== Segment start ==
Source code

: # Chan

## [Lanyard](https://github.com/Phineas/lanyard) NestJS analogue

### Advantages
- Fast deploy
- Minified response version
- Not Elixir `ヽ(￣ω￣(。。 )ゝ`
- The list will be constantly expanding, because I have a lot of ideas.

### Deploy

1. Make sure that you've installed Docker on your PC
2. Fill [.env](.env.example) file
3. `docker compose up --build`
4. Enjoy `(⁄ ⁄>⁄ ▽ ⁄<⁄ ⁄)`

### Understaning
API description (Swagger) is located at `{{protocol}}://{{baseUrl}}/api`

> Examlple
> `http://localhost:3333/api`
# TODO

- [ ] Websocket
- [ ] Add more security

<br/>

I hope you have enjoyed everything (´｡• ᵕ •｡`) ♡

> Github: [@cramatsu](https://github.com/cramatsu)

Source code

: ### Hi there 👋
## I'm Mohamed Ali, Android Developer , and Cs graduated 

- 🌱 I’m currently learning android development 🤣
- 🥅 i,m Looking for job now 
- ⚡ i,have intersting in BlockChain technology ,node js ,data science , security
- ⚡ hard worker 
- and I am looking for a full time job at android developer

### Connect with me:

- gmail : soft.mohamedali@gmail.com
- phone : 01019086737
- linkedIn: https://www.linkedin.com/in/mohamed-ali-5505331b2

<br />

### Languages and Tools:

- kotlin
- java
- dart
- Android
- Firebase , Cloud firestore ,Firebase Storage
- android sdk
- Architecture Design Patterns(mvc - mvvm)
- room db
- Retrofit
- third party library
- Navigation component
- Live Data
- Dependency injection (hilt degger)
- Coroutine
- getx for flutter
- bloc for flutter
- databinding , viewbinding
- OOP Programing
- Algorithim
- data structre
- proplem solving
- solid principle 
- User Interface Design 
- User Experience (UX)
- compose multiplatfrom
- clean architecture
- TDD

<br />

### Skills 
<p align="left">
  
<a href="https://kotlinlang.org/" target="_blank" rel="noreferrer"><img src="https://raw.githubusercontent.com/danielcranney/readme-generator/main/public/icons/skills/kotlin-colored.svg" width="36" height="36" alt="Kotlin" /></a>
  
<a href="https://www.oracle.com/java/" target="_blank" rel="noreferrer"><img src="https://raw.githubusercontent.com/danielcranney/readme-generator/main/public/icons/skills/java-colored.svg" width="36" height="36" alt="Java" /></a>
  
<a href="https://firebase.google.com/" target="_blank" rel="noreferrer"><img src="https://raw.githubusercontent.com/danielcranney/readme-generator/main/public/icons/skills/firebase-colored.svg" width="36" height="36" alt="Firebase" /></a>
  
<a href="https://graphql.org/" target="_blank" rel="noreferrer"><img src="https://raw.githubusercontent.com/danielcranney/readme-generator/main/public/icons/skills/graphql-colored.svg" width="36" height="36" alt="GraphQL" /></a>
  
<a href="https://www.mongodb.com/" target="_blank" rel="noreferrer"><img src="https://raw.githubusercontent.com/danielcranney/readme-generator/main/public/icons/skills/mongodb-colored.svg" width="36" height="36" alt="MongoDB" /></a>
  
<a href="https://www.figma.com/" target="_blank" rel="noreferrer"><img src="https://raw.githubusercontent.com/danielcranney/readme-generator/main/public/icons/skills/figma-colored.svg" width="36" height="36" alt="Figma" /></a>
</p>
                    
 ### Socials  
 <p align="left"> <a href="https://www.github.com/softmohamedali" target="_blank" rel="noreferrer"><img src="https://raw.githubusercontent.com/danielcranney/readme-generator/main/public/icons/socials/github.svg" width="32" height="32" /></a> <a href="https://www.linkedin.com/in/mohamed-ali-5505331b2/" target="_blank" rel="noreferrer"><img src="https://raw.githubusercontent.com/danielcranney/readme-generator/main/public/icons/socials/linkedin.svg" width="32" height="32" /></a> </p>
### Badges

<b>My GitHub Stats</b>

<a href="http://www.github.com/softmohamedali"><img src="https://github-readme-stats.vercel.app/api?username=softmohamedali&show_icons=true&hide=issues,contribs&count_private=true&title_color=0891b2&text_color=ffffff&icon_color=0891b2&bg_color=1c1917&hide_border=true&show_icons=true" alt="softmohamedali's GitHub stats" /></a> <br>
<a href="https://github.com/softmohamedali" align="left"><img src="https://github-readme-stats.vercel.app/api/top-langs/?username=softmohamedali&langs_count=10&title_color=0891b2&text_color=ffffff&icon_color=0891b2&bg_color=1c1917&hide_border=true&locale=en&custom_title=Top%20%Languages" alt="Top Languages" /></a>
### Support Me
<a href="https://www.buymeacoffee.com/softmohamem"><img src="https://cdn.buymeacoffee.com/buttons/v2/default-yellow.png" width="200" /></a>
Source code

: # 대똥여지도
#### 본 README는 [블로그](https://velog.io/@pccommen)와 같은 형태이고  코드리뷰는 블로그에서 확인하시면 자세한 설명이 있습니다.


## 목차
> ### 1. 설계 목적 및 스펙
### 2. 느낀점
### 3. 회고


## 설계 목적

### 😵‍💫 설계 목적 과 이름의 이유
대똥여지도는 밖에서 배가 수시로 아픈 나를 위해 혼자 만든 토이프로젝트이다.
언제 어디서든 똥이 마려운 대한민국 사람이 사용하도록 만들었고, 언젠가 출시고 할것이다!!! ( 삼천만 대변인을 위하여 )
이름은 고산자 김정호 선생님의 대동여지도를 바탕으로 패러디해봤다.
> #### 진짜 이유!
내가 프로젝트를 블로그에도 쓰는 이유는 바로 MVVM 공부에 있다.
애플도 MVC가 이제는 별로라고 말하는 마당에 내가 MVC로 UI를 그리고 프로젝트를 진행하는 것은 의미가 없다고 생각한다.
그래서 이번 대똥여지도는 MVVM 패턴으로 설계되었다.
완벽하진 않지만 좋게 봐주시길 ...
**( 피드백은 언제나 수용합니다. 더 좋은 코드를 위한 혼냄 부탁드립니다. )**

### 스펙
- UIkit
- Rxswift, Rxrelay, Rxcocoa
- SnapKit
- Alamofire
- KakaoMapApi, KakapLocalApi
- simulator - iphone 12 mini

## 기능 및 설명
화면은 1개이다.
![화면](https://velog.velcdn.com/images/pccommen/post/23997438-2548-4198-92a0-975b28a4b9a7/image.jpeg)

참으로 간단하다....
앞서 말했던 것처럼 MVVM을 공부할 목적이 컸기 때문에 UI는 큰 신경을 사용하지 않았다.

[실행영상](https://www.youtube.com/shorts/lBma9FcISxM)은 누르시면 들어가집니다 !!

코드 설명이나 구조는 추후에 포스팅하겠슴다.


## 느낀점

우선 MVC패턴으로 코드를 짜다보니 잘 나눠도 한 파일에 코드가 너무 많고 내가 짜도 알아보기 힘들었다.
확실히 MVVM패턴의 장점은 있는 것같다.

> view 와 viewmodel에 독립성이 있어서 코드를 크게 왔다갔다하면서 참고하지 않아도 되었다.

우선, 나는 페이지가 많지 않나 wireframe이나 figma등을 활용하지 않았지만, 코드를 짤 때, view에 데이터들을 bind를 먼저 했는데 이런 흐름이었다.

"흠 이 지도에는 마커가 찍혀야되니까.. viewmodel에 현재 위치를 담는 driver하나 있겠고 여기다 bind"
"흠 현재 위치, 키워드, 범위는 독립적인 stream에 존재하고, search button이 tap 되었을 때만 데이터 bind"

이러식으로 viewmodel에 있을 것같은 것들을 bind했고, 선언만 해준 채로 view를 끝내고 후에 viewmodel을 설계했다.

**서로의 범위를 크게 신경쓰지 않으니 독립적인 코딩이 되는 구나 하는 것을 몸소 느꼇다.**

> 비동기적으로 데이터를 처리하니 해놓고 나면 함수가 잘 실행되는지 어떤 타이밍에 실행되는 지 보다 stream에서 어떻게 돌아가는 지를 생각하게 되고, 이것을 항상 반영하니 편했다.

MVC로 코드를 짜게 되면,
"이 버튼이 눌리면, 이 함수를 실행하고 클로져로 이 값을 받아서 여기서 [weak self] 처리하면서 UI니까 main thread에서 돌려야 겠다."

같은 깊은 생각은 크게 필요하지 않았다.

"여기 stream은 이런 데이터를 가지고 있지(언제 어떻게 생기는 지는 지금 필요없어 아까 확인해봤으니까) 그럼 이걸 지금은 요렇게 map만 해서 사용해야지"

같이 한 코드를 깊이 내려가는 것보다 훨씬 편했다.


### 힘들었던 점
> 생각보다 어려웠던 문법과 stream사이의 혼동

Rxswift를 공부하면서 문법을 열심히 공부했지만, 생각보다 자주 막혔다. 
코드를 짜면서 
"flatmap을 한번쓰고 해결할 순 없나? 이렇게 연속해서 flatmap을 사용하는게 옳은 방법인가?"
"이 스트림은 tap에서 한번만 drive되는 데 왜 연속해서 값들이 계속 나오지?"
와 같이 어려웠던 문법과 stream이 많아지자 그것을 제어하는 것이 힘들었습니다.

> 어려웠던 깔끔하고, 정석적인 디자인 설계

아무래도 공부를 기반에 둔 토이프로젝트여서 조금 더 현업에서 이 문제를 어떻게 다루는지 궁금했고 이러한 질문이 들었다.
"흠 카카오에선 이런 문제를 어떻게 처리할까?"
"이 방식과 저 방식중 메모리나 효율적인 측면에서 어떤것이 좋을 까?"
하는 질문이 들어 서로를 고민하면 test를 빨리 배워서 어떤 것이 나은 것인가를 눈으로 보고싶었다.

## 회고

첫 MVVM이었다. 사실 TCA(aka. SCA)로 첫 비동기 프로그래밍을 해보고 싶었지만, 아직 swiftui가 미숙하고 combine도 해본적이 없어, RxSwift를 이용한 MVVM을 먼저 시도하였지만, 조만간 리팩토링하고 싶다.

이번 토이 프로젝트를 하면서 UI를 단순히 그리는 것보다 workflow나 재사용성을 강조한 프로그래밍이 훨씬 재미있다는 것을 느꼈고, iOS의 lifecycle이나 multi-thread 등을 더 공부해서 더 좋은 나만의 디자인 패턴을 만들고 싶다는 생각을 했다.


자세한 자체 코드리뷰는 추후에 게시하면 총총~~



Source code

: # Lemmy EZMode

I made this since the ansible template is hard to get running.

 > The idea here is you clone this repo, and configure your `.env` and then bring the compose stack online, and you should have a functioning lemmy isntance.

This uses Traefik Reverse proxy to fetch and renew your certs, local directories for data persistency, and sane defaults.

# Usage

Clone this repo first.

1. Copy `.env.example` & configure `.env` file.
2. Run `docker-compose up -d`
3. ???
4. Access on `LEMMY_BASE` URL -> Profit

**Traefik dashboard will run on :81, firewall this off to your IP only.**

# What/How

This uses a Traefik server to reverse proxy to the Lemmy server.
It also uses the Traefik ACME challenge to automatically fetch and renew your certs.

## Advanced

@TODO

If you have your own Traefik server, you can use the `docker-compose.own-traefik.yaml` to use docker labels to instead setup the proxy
== Segment end ==
### Task prompt
Everything above from the line containing "지도에는 마커가 찍혀야되니까.." through the line containing "없나? 이렇게 연속해서" must be copied exactly. Nothing outside that range belongs in the answer.

### Response to this exercise
"흠 이 지도에는 마커가 찍혀야되니까.. viewmodel에 현재 위치를 담는 driver하나 있겠고 여기다 bind"
"흠 현재 위치, 키워드, 범위는 독립적인 stream에 존재하고, search button이 tap 되었을 때만 데이터 bind"

이러식으로 viewmodel에 있을 것같은 것들을 bind했고, 선언만 해준 채로 view를 끝내고 후에 viewmodel을 설계했다.

**서로의 범위를 크게 신경쓰지 않으니 독립적인 코딩이 되는 구나 하는 것을 몸소 느꼇다.**

> 비동기적으로 데이터를 처리하니 해놓고 나면 함수가 잘 실행되는지 어떤 타이밍에 실행되는 지 보다 stream에서 어떻게 돌아가는 지를 생각하게 되고, 이것을 항상 반영하니 편했다.

MVC로 코드를 짜게 되면,
"이 버튼이 눌리면, 이 함수를 실행하고 클로져로 이 값을 받아서 여기서 [weak self] 처리하면서 UI니까 main thread에서 돌려야 겠다."

같은 깊은 생각은 크게 필요하지 않았다.

"여기 stream은 이런 데이터를 가지고 있지(언제 어떻게 생기는 지는 지금 필요없어 아까 확인해봤으니까) 그럼 이걸 지금은 요렇게 map만 해서 사용해야지"

같이 한 코드를 깊이 내려가는 것보다 훨씬 편했다.


### 힘들었던 점
> 생각보다 어려웠던 문법과 stream사이의 혼동

Rxswift를 공부하면서 문법을 열심히 공부했지만, 생각보다 자주 막혔다. 
코드를 짜면서 
"flatmap을 한번쓰고 해결할 순 없나? 이렇게 연속해서 flatmap을 사용하는게 옳은 방법인가?"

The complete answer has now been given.